EXERCISE DESCRIPTION =>
Search term "working": please copy every line of the records below that contains it.

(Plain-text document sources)
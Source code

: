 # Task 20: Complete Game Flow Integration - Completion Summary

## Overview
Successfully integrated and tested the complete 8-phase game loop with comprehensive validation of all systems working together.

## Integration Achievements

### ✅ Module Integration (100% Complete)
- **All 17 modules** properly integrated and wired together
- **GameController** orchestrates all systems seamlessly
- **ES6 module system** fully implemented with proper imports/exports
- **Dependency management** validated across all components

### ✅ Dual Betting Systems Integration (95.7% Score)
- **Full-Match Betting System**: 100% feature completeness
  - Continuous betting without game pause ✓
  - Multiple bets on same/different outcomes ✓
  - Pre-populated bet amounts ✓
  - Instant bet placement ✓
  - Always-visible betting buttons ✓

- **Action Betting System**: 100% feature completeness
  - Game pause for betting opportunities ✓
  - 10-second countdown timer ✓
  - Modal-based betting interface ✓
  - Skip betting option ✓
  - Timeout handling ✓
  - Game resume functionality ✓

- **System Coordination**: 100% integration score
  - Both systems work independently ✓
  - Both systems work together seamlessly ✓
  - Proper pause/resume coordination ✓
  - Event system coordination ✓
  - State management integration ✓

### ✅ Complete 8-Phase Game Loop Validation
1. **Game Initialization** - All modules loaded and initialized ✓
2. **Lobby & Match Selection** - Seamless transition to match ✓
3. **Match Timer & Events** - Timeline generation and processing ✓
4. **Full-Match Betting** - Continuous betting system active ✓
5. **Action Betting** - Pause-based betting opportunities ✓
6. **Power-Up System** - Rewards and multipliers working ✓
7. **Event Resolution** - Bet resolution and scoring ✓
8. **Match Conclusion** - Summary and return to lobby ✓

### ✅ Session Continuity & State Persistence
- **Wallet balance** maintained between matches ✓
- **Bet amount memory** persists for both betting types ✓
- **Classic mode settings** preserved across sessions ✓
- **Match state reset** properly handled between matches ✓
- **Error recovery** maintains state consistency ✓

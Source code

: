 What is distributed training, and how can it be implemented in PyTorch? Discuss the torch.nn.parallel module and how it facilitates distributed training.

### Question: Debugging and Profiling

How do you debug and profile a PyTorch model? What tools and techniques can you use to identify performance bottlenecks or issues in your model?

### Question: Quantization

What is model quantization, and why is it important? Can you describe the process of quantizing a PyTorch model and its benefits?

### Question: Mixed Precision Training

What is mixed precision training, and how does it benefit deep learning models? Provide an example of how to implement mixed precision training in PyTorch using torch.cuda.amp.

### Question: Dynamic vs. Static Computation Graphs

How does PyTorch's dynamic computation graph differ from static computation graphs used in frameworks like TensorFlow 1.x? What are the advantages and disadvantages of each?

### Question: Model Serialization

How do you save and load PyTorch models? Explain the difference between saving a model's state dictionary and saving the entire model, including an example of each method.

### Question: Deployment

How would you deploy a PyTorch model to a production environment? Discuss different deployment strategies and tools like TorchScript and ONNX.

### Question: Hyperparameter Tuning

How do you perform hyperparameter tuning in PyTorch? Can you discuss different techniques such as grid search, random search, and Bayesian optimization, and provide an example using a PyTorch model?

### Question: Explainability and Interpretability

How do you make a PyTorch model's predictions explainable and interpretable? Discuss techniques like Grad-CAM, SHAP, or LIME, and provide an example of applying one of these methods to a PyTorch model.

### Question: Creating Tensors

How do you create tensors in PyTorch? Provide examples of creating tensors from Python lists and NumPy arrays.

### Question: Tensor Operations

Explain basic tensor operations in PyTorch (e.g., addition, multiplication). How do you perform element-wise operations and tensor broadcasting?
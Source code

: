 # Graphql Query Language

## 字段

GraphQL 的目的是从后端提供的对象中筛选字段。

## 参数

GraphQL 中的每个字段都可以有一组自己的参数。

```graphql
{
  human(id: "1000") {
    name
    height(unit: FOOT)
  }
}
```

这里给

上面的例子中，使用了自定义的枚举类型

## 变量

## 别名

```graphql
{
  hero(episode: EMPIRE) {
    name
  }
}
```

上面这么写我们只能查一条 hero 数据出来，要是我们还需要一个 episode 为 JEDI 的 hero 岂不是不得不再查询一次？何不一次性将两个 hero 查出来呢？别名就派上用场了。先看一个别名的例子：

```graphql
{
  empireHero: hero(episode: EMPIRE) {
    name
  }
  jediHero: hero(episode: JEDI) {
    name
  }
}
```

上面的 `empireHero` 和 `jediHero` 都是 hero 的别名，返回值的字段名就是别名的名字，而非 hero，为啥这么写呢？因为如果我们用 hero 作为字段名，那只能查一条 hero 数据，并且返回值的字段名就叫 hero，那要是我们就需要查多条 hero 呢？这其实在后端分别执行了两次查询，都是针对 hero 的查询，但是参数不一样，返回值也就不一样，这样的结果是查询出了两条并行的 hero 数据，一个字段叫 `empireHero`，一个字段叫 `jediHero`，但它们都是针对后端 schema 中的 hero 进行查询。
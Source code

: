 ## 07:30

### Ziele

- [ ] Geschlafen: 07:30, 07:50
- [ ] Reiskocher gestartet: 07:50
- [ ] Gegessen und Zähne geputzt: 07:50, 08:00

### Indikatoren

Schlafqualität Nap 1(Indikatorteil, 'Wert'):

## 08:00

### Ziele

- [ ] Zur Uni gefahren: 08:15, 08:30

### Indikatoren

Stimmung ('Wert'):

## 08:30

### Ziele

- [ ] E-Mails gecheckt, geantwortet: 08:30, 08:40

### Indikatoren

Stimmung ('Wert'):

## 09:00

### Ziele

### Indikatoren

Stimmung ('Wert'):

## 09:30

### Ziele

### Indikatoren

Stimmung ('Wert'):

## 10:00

RESULT =>
Successfully integrated and tested the complete 8-phase game loop with comprehensive validation of all systems working together.
6. **Power-Up System** - Rewards and multipliers working ✓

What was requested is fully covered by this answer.